From laparoscopic surgery for female incontinence to robotic prostatectomies to GreenLightTM Laser treatment for an enlarged prostate, physicians on the medical staff at Texas Health Harris Methodist Hosptial Southwest Fort Worth perform a broad range of advanced procedures for urological conditions.
Benign Prostatic Hyperplasia (BPH)
BPH is a non-cancerous enlargement of the prostate that restricts urine flow, causing frequent urination, the sudden need to urinate and dribbling or leaking. BPH affects approximately 50 percent of men between the ages of 51 and 60, and up to 90 percent of men over the age of 80, according to the American Urological Association.
Photoselective vaporization of the prostate (PVP) using the GreenLightTM Laser system is a simple and effective solution for men with BPH. A breakthrough in the surgical treatment of BPH, PVP is a minimally invasive procedure which uses a high-powered GreenLight laser to vaporize and precisely remove enlarged prostate tissue.

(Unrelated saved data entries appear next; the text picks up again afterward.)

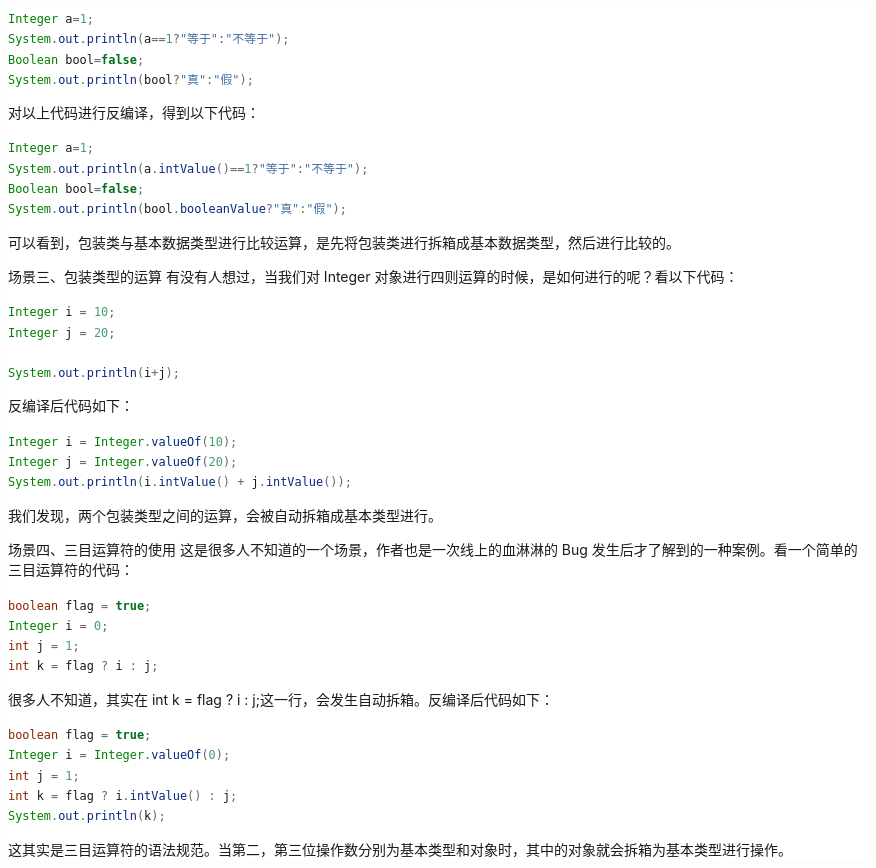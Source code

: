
 ```java
Integer a=1;
System.out.println(a==1?"等于":"不等于");
Boolean bool=false;
System.out.println(bool?"真":"假");
```

对以上代码进行反编译，得到以下代码：

```java
Integer a=1;
System.out.println(a.intValue()==1?"等于":"不等于");
Boolean bool=false;
System.out.println(bool.booleanValue?"真":"假");
```

可以看到，包装类与基本数据类型进行比较运算，是先将包装类进行拆箱成基本数据类型，然后进行比较的。

场景三、包装类型的运算
有没有人想过，当我们对 Integer 对象进行四则运算的时候，是如何进行的呢？看以下代码：

```java
Integer i = 10;
Integer j = 20;

System.out.println(i+j);
```

反编译后代码如下：

```java
Integer i = Integer.valueOf(10);
Integer j = Integer.valueOf(20);
System.out.println(i.intValue() + j.intValue());
```

我们发现，两个包装类型之间的运算，会被自动拆箱成基本类型进行。

场景四、三目运算符的使用
这是很多人不知道的一个场景，作者也是一次线上的血淋淋的 Bug 发生后才了解到的一种案例。看一个简单的三目运算符的代码：

```java
boolean flag = true;
Integer i = 0;
int j = 1;
int k = flag ? i : j;
```

很多人不知道，其实在 int k = flag ? i : j;这一行，会发生自动拆箱。反编译后代码如下：

```java
boolean flag = true;
Integer i = Integer.valueOf(0);
int j = 1;
int k = flag ? i.intValue() : j;
System.out.println(k);
```

这其实是三目运算符的语法规范。当第二，第三位操作数分别为基本类型和对象时，其中的对象就会拆箱为基本类型进行操作。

Most PVP patients return home the same day as surgery. Prior to the availability of the PVP procedure, patients had to choose between an effective, but invasive, surgery requiring a hospital stay and longer recovery period or other safe, but less effective, therapies.
More than 15 million Americans, mostly women, have urinary incontinence (the inability to control urination), according to the American Urological Association. Physicians on the medical staff provide behavior modification techniques, advanced surgical procedures and other techniques for curing incontinence.

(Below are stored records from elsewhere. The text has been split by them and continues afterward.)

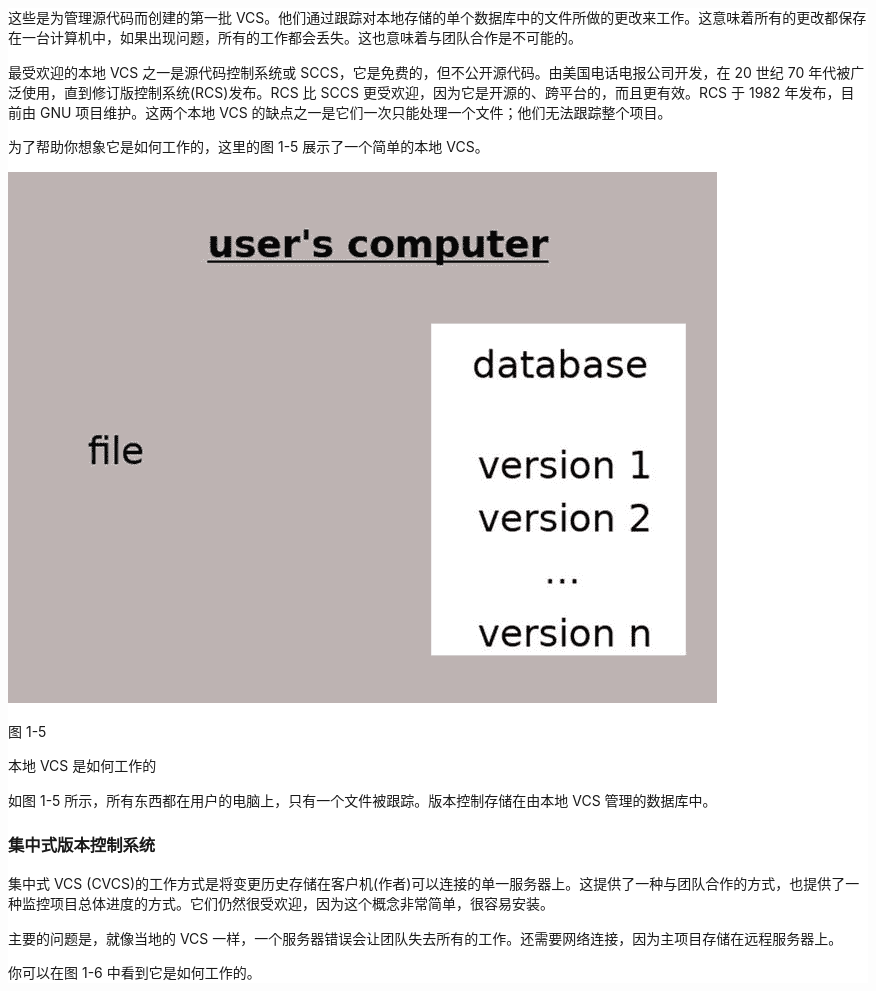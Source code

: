 这些是为管理源代码而创建的第一批 VCS。他们通过跟踪对本地存储的单个数据库中的文件所做的更改来工作。这意味着所有的更改都保存在一台计算机中，如果出现问题，所有的工作都会丢失。这也意味着与团队合作是不可能的。

最受欢迎的本地 VCS 之一是源代码控制系统或 SCCS，它是免费的，但不公开源代码。由美国电话电报公司开发，在 20 世纪 70 年代被广泛使用，直到修订版控制系统(RCS)发布。RCS 比 SCCS 更受欢迎，因为它是开源的、跨平台的，而且更有效。RCS 于 1982 年发布，目前由 GNU 项目维护。这两个本地 VCS 的缺点之一是它们一次只能处理一个文件；他们无法跟踪整个项目。

为了帮助你想象它是如何工作的，这里的图 1-5 展示了一个简单的本地 VCS。

![img/484631_1_En_1_Fig5_HTML.jpg](img/484631_1_En_1_Fig5_HTML.jpg)

图 1-5

本地 VCS 是如何工作的

如图 1-5 所示，所有东西都在用户的电脑上，只有一个文件被跟踪。版本控制存储在由本地 VCS 管理的数据库中。

### 集中式版本控制系统

集中式 VCS (CVCS)的工作方式是将变更历史存储在客户机(作者)可以连接的单一服务器上。这提供了一种与团队合作的方式，也提供了一种监控项目总体进度的方式。它们仍然很受欢迎，因为这个概念非常简单，很容易安装。

主要的问题是，就像当地的 VCS 一样，一个服务器错误会让团队失去所有的工作。还需要网络连接，因为主项目存储在远程服务器上。

你可以在图 1-6 中看到它是如何工作的。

Female Urinary Incontinence
Women experience incontinence almost twice as often as men. Some are embarrassed by leaking urine when they cough, sneeze or exercise; others experience such a strong urge to urinate and are unable to control it.
There are several types of incontinence:
- Stress - leakage of small amounts of urine during physical movement (coughing, sneezing, exercising)
- Urge - leakage of large amounts of urine at unexpected times, including during sleep
- Functional - untimely urination because of physical disability, external obstacles or problems in thinking or communicating the prevent a person from reaching a toilet
- Overflow - unexpected leakage of small amounts of urine because of a full bladder
- Mixed - usually the occurrence of stress and urge incontinence together
- Transient - leakage that occurs temporarily because of a condition that will pass (infection, medication)
Incontinence has many treatments, ranging from Kegel exercises to electrical stimulation to bladder training to medications. In some cases, implants (which reduce stress incontinence by adding bulk to help close the urethra) and surgery may also be necessary.
One goal of surgery is to return the bladder and urethra to its normal position. Severe cases of stress incontinence may be treated with a sling procedure which secures the bladder. The wide sling holds up the bladder and compresses the bottom of the bladder and the top of the urethra, preventing leakage.
In rare cases, a surgeon implants an artificial sphincter, a donut-like cuff placed around the urethra. A reservoir pushes fluid to expands the sac, which squeezes the urethra closed. By pressing a valve implanted under the skin, the artificial sphincter deflates. This removes pressure from the urethra, allowing urine from the bladder to pass.
Physicians on the medical staff provide surgical and non-surgical treatments for erectile dysfunction, the inability to get or keep an erection firm enough for sexual intercourse.
In older men, erectile dysfunction usually has a physical cause, such as disease, injury or side effects of drugs, according to the National Institutes of Health. Incidence of erectile dysfunction increases with age: about five percent of 40-year-old men and between 15 and 25 percent of 65-year-old men experience erectile dysfunction. However, erectile dysfunction is not an inevitable part of aging; a number of advanced treatments are available.
Physicians on the medical staff offer a new advanced, less invasive alternative to traditional prostatectomy (removal of the prostate, usually due to prostate cancer).
The da Vinci® system is a surgical robot that is controlled by surgeons seated at a console next to the patient's bedside. This new technology allows surgeons to treat complex surgical cases with controlled precision and accuracy. Tremor is eliminated; the right and left hand are ambidextrious; and the "hand" movements are extremely delicate.
For many patients, surgery performed using the da Vinci system has a number of benefits, including:
- Smaller incisions
- Less pain
- A shorter hospital stay
- Quicker recovery
- Faster return to normal activities
Follow this link to learn more about da Vinci minimally invasive surgery.
Pelvic Floor Repair
The pelvic floor is composed of muscle fibers that form a "hammock" from the front of the pelvis to the back. This sling of muscles supports the pelvic organs (bladder, uterus and rectum). If the pelvic floor is weak, the pelvic organs may protrude out of the vagina. This is referred to as pelvic organ prolapse.
Pelvic floor weakness is often due to pregnancy, childbirth, obesity, menopause or excessive straining such as with a chronic cough, constipation or the presence of a pelvic mass. Symptoms of a weak pelvic floor include:
- Uncomfortable lump
- Urinary or bowel difficulties
- Painful sexual intercourse
Pelvic floor repair is an operation that restores the support of the pelvic organ.